There is also a contrast drawn between these people and the speaker. The speaker does not seem to take their passion seriously. Rather than engaging with these people in a meaningful way, he simply "pass[es]" them with a mere nod or, if he must speak with them, only says "polite meaningless words." Whatever it is that animates these people, he does not wish to get involved with it. These contrasts—between the speaker and these people, between these people and their surroundings—prepare the reader for some conflict to arise later in the poem. The opening line foreshadows the result of this conflict by setting the poem at "close of day." At first, this phrase refers simply to evening, to night falling. But later in the poem, the speaker will use "nightfall" as an image of death. The speaker didn't know it at the time, but he was encountering these people near the close of their lives, shortly before their deaths.
The opening lines also introduce the poem's meter. The poem is written in a mix of trimeter and tetrameter, generally having three or four stressed syllables (beats) per line, but with an irregular number and varying placement of unstressed syllables.
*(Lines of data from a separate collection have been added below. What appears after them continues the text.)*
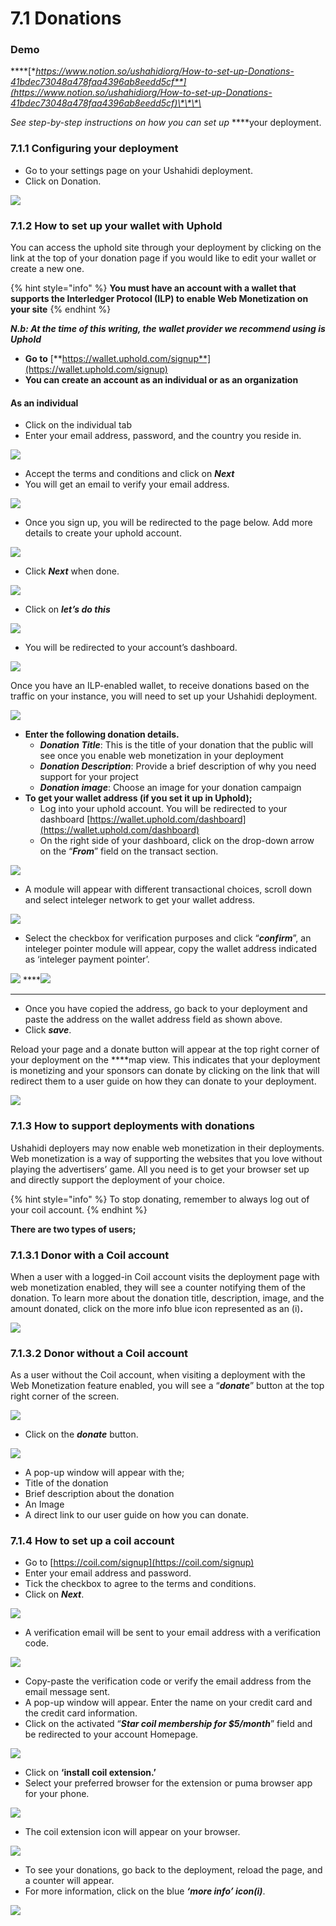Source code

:# 7.1 Donations

### Demo

\*\*\*\*[**https://www.notion.so/ushahidiorg/How-to-set-up-Donations-41bdec73048a478faa4396ab8eedd5cf**](https://www.notion.so/ushahidiorg/How-to-set-up-Donations-41bdec73048a478faa4396ab8eedd5cf)\*\*\*\*

_See step-by-step instructions on how you can set up_ ****your deployment.

### **7.1.1 Configuring your deployment**

* Go to your settings page on your Ushahidi deployment.
* Click on Donation.

![](https://lh4.googleusercontent.com/s0rTTxLGGG-Ujh9RLUEAeAR22bpetEQPJ-Wr9L3CeU9ZJM4ERFU4_x7x7nmAea0MphhhsMrQbYRhliXV4DvhK7zJ3z7N7QvyZ8GEkAYa9JFTItyB43Kn5X8pSobr7HI1cQ0w9l_a)

###  **7.1.2 How to set up your wallet with Uphold**

You can access the uphold site through your deployment by clicking on the link at the top of your donation page if you would like to edit your wallet or create a new one.

{% hint style="info" %}
**You must have an account with a wallet that supports the Interledger Protocol \(ILP\) to enable Web Monetization on your site**
{% endhint %}

_**N.b: At the time of this writing, the wallet provider we recommend using is Uphold**_

* **Go to** [**https://wallet.uphold.com/signup**](https://wallet.uphold.com/signup)
* **You can create an account as an individual or as an organization**

#### **As an individual** 

* Click on the individual tab
* Enter your email address, password, and the country you reside in.

![](https://lh6.googleusercontent.com/DyS463M7JnA5ZvPWuc7IQxe4dRcIc7bJxHRrDMimVoQoT_MVaOo5-lK0PpoMS3u0G84KBtmhyEJihSHYOr6iZSMuXD6SYWELDnAa4sEl_vHT2Lhvx-msW_kDaFizEL_64S8vJSSu)

* Accept the terms and conditions and click on _**Next**_
* You will get an email to verify your email address.

![](https://lh3.googleusercontent.com/-tdLP1I62RsVZiL97LoVTgZHU0yE1MWPjUWQuCmfbuG8mT66mCDybCvbWKhvsjkGvF7G8Vy2dnpBbgf1-ihnQuUyiUtChXcY0uCbQn1a-tqivW-UwaXrzdMK1lYUlUEOFHYp0Fqw)

* Once you sign up, you will be redirected to the page below. Add more details to create your uphold account.

![](https://lh5.googleusercontent.com/-waf9zQuGk_7bnT4kDkjhOIFa5c8ESwlP_A4QxIio_Jw6onk_B1BVrJkX5DGjZrBkqrHXE_HxV0pDMCz-GYgwWLZMjrQSxK6kJfgORHsZ3renhZ1Z5LG7RssMN3422TE5oO0sH58)

* Click _**Next**_ when done.

![](https://lh3.googleusercontent.com/K4sh89_hF6eMccaz4kpC2WISX4DpKmdLkNIZ6w9kl5SIJLQ-6lJJoHUgoNSaZ1awyXZ6RtNIqk3UTO57szNxbsZujiU1OzKDoGEgCNY6yjECM--H_P2LqJdheTnIhCZ-SNyw52SR)

*  Click on _**let’s do this**_

![](https://lh4.googleusercontent.com/Zhk9mThIuBfdjFlhWSLw3Y4MB_1NyUHQtMtnMBWJUiuudpVdDvAe8WMRhta8Iwbze6Cr-QuE6m-dSGPAImhPFHmyyInLpALzKzK9mSPtnvZPDW9OyEnfoMf7epDgtKsdOLSPi2ae)

* You will be redirected to your account’s dashboard. 

![](../.gitbook/assets/wallet_and_slack___batcave___ushahidi.png)

Once you have an ILP-enabled wallet, to receive donations based on the traffic on your instance, you will need to set up your Ushahidi deployment. 

![](../.gitbook/assets/settings_-_ushahidi_-_ushahidi.png)

* **Enter the following donation details.**
  * _**Donation Title**_: This is the title of your donation that the public will see once you enable web monetization in your deployment
  * _**Donation Description**_: Provide a brief description of why you need support for your project 
  * _**Donation image**_: Choose an image for your donation campaign
* **To get your wallet address \(if you set it up in Uphold\);**
  * Log into your uphold account. You will be redirected to your dashboard [https://wallet.uphold.com/dashboard](https://wallet.uphold.com/dashboard)
  * On the right side of your dashboard, click on the drop-down arrow on the “_**From**_” field on the transact section.

![](https://lh6.googleusercontent.com/m24W-rUn6VThlCZBUZECBLdmUCaymS12QdYy90eHL5mWlPZQZ7wCHr_YD6SuufHNXbgpgCA_bCipnhnMpYnFjXwNARDC8AS4-PBY5_phbECCeAnln6z0K8dvJFFcYbU11u_8BrJX)

* A module will appear with different transactional choices, scroll down and select inteleger network to get your wallet address.

![](https://lh3.googleusercontent.com/VGI1Qk86NZy67ruopD6HqCevSewoacyjeHEr7ZMSOZymTfDITYsrWVoyYODVRwqbvxuXd1kBJuQprMxX_FmQ-KPx_fW-cI5dRDtiinmtFKNPAT0KQPZ0FT4LQQRy713E6UvYgamw)

* Select the checkbox for verification purposes and click “_**confirm**_”, an inteleger pointer module will appear, copy the wallet address indicated as ‘inteleger payment pointer’.

![](https://lh6.googleusercontent.com/IgVZ3DvcHdXXsNQ71EK9xEdPee7h1yOzj7trGe3T-ls9y8zvZqHZ_hwEu2X2RcBlk_2aTBW3g75o17Jfvc9qroq9wqadD_y1vxVK9SaTOq_1NqtY7-RyLnspQTo2nPhNnKhMjKg6)   ****![](https://lh5.googleusercontent.com/Sx5L8uMS8KTL-MVGAih7-8RPYEO5kGM0k-lpvIgAxCwH3dnlKewEPFaUZhLloGonbz9yaTxFzaIqsy7lmAzLwI3j5jz5xO_YTXXrOcAFf8zowzIjL2N2fygw4GA1-Y3ynLf8SDQ6)  
****

* Once you have copied the address, go back to your deployment and paste the address on the wallet address field as shown above.
* Click _**save**_.

Reload your page and a donate button will appear at the top right corner of your deployment on the ****map view. This indicates that your deployment is monetizing and your sponsors can donate by clicking on the link that will redirect them to a user guide on how they can donate to your deployment.

![](https://lh6.googleusercontent.com/P-adjdx0wI3e46V0XJS6Ybg6MyChKzu12zVhIscjdv2R1ahuLRalHnMruZy7ibEQiQOzaTKcRamFdy60ZILhoKkctR6ZwQxL--aszacsBWcoEtuv_GyFHIEeWZMRrJOMwh7oVVwM)

### **7.1.3 How to support deployments with donations**

Ushahidi deployers may now enable web monetization in their deployments. Web monetization is a way of supporting the websites that you love without playing the advertisers’ game. All you need is to get your browser set up and directly support the deployment of your choice.

{% hint style="info" %}
To stop donating, remember to always log out of your coil account.
{% endhint %}

  
**There are two types of users;**

### **7.1.3.1 Donor with a Coil account**

When a user with a logged-in Coil account visits the deployment page with web monetization enabled, they will see a counter notifying them of the donation.  To learn more about the donation title, description, image, and the amount donated, click on the more info blue icon represented as an \(i\)**.**

![](https://lh5.googleusercontent.com/c4c8JZZLdDXB4AXC_mC5r0FHbKMA7mKkc6tu_a_V0X_WalBq5JBsTrM2FjReA3kw8B5m_LDAejN2t7RIcxrKM671DIpK99CBTQWFpctOOykq_khrpw8KtI6C_iADvyM2yzOIf4lW)

### 7.1.3.2 **Donor without a Coil account**

As a user without the Coil account, when visiting a deployment with the Web Monetization feature enabled, you will see a “_**donate**_” button at the top right corner of the screen.

![](https://lh3.googleusercontent.com/dXMtdg6GFNiIHhrU63mmsw8koBfeNL2Fg-Q-nMrLOIqV-IJSStu-C3z02CKp-4CFqLEv_qWFtNVi_OM3L60guWar3ZFNnIxHx8gXrNpTQ1qsVWC-YO4xv_VwMKo8MJwyJ7tG2T4H)

* Click on the _**donate**_ button.

![](../.gitbook/assets/posts_-_ushahidi.png)

*  A pop-up window will appear with the;
  * Title of the donation
  * Brief description about the donation 
  * An Image
  * A direct link to our user guide on how you can donate.

### **7.1.4 How to set up a coil account**

* Go to [https://coil.com/signup](https://coil.com/signup)
* Enter your email address and password.
* Tick the checkbox to agree to the terms and conditions.
* Click on _**Next**_.

![](https://lh6.googleusercontent.com/hMnm4d7keYcg-mGV-FI4ySBjOn6JHEjDGSDIF4RRBGSXt2bxRAv6-PmNxg3_EbL_P-Q8-5B7SG9WP-8GmJd7Xeykv67SkN0Bz5ae44_b_3DC3f0SEK1aNEmvxuvu8CyGj9o-AtRH)

* A verification email will be sent to your email address with a verification code.

![](https://lh4.googleusercontent.com/9tqPYZD8Hme4LC94drW0xr2Ull0JbMd8DTqMXGm7QX0PgFveBKUquEKPON4OPB_E5CaiE0QzZUVwLRzU2cIPtZ9i3iHCMlvf9Tebqj2GOdaWTGRrw8B0NwKbyjYranft6Tt27pVD)

* Copy-paste the verification code or verify the email address from the email message sent.
* A pop-up window will appear. Enter the name on your credit card and the credit card information.
* Click on the activated “_**Star coil membership for $5/month**_” field and be redirected to your account Homepage.

![](https://lh3.googleusercontent.com/KbfyoLc9wV0tLBCs8ivW80JeFTKOn6038LL2VJhy_bLjgguFvnM4ecZ_Y2ejJsmSgmh-dycXfIi_Qzv6ZhYpkp9FZiwVr4ycSbQfmvyl-Q9zVVH-lTGjXb6T0QV9y5_aucxYdvwZ)

* Click on **‘install coil extension.’**
* Select your preferred browser for the extension or puma browser app for your phone.

![](https://lh6.googleusercontent.com/30GoOdLlhChQFIuweTAUmmEbEI3mG7txN1_c-S8QaDQU_KRJ1i3CspbWsDyWUQph4PNlZt7UgB1zpSD0obD9SjNb_9QuiYsfDJ3GG3qZAxsH7L7urq7czVnFEzkq4WRmD8KmZW4n)

* The coil extension icon will appear on your browser.

![](https://lh4.googleusercontent.com/6-ib_IuQkcPU-lFcOzULU3xMi3Hckx-r3O7KUiWVCcAA8DJBECw7yG2YVwOVaPKRw5Z7Al_v9i7FkjD9Q7f0b8UIDP1m-vENy_wRws-JmL2ZI64QfiYC6hqX9ucaGttq0suCss3l)

* To see your donations, go back to the deployment, reload the page, and a counter will appear.
* For more information, click on the blue _**‘more info’ icon\(i\)**_.

![](https://lh5.googleusercontent.com/c4c8JZZLdDXB4AXC_mC5r0FHbKMA7mKkc6tu_a_V0X_WalBq5JBsTrM2FjReA3kw8B5m_LDAejN2t7RIcxrKM671DIpK99CBTQWFpctOOykq_khrpw8KtI6C_iADvyM2yzOIf4lW)

>

###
The first four lines, for example, scan this way:
I have met them at close of day (8 syllables)
Coming with vivid faces (7)
From counter or desk among grey (8)
Eighteenth-century houses. (7)
Lines 1 and 3 start with an unstressed syllable and end with a stressed syllable; lines 2 and 4 do the opposite. Line 1 begins with an anapest; line 3 begins with an iambic foot. Iambic feet are common in the poem, and the poem is fairly consistent with its three stressed syllables per line, but the unstressed syllables introduce considerable variety in the poem's overall rhythm and meter. This variation, besides adding interest to the pure sound of the poem, helps reflect the speaker's inner conflict about the people and events he is describing. He has difficulty deciding how to judge them, just as the poem seems to have difficulty deciding what exact rhythm to follow.